The present invention relates to automated systems for analyzing and regulating plans for work processes.
A major concern of businesses or any other group of people working together on a joint project is the efficient achievement of the goal of the project. In achieving this goal, many different tasks are performed by a variety of individuals within the group. Many of these tasks may only be performed after one or more other tasks are completed. Further, there is usually much communication between individuals or groups in the course of completing a task or in connection with indicating that a task has been completed. The various tasks necessary to complete the overall project or achieve an overall goal and the overall interrelationship between these tasks are called a work process.
In order to efficiently complete a project, the work process used to complete the project must be efficiently designed and efficiently executed. Much time and energy is devoted by organizations in seeking to improve the efficiency of both the design and the execution of work processes. In this quest, many different methods and systems used by computers for modelling work processes have been used. Some of these systems for modelling work processes have been used primarily to study a work process to find ways to make the process more efficient. Other systems for modelling work processes have been used primarily to aid in the efficient operation of a defined work process.

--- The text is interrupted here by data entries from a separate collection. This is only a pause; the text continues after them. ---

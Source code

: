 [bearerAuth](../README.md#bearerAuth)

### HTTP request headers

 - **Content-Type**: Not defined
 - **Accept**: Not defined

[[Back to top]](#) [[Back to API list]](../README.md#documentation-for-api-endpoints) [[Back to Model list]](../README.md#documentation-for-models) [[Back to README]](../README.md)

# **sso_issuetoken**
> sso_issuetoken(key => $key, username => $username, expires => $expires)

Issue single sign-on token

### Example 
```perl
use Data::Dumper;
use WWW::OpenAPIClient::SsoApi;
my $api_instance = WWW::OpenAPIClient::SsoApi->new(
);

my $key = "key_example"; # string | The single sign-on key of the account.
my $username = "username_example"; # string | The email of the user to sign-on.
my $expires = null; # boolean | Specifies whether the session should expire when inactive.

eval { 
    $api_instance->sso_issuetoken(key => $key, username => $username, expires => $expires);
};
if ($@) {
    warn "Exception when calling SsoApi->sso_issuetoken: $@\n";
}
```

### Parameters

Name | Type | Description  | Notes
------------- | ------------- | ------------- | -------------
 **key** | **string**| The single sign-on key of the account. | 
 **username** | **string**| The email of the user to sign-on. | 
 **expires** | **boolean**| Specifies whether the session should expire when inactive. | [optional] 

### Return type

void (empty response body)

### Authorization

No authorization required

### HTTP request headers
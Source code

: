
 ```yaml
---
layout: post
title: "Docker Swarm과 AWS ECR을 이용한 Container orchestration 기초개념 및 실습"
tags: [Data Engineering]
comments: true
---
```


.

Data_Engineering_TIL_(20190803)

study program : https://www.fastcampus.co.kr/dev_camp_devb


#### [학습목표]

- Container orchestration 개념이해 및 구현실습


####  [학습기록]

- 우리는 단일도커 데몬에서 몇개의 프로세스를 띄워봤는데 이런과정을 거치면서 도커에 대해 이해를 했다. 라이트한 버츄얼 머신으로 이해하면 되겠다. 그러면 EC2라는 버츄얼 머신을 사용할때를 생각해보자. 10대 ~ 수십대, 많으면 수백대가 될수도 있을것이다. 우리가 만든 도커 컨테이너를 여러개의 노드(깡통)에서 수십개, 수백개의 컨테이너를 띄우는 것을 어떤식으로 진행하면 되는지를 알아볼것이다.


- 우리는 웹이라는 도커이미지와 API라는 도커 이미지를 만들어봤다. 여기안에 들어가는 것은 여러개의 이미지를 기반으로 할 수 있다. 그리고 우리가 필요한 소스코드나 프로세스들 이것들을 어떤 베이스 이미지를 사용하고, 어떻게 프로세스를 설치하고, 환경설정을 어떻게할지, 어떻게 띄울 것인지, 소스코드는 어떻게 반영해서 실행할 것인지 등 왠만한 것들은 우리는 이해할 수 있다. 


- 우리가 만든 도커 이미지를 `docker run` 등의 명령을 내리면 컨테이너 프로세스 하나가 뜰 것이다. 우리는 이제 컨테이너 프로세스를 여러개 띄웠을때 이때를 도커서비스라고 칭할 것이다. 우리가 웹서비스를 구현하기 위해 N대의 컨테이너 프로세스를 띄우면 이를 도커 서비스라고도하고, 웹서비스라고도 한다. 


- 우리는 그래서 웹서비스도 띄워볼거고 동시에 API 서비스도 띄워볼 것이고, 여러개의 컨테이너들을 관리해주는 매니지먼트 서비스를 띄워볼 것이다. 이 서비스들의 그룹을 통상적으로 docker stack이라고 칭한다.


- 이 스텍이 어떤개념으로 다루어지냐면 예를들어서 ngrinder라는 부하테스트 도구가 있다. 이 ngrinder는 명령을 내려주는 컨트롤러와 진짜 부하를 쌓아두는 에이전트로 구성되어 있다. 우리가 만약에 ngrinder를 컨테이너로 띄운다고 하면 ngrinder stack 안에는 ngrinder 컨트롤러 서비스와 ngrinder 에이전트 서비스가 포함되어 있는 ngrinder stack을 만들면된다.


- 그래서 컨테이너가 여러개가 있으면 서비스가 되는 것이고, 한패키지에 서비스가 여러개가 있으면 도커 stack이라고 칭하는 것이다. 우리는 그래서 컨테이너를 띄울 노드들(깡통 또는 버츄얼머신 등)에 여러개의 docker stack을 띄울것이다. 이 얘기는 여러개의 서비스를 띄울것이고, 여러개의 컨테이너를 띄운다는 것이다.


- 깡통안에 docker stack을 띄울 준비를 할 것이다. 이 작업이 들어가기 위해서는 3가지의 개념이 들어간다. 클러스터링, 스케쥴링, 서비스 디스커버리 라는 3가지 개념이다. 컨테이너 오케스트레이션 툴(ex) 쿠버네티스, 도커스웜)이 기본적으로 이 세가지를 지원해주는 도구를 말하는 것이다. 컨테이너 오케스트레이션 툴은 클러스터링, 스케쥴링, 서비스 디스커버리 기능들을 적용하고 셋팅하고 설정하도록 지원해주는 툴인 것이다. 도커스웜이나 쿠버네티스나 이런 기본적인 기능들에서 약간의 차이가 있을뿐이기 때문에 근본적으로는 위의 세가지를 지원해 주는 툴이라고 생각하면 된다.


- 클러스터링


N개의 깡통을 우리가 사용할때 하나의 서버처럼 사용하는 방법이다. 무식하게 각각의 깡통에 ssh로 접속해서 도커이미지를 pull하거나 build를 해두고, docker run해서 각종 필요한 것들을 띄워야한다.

These prior methods and systems of modelling work processes suffer from a variety of disadvantages. Most of these methods and systems require the programming of the work process into a computer by a specialist, extensively trained in the use of the system and how to program it. Once the system has been programmed with a model of a work process, the model can be analyzed to determine inefficiencies and/or can be used to manage the execution of the modelled work process. However, once inefficiencies have been found or the work process model must be changed for other reasons, the programming specialist must be called in to reprogram the system to incorporate the changes.
Another disadvantage of the prior art work process modelling systems are that they are deterministic in nature. In other words, information or a journey through a series of tasks can only flow in one direction. Thus, a work process is not allowed to have loops or branches modified while the work process model is being executed so that when a task is or a series of tasks are executed multiple times, they must follow a predetermined sequence of tasks each time.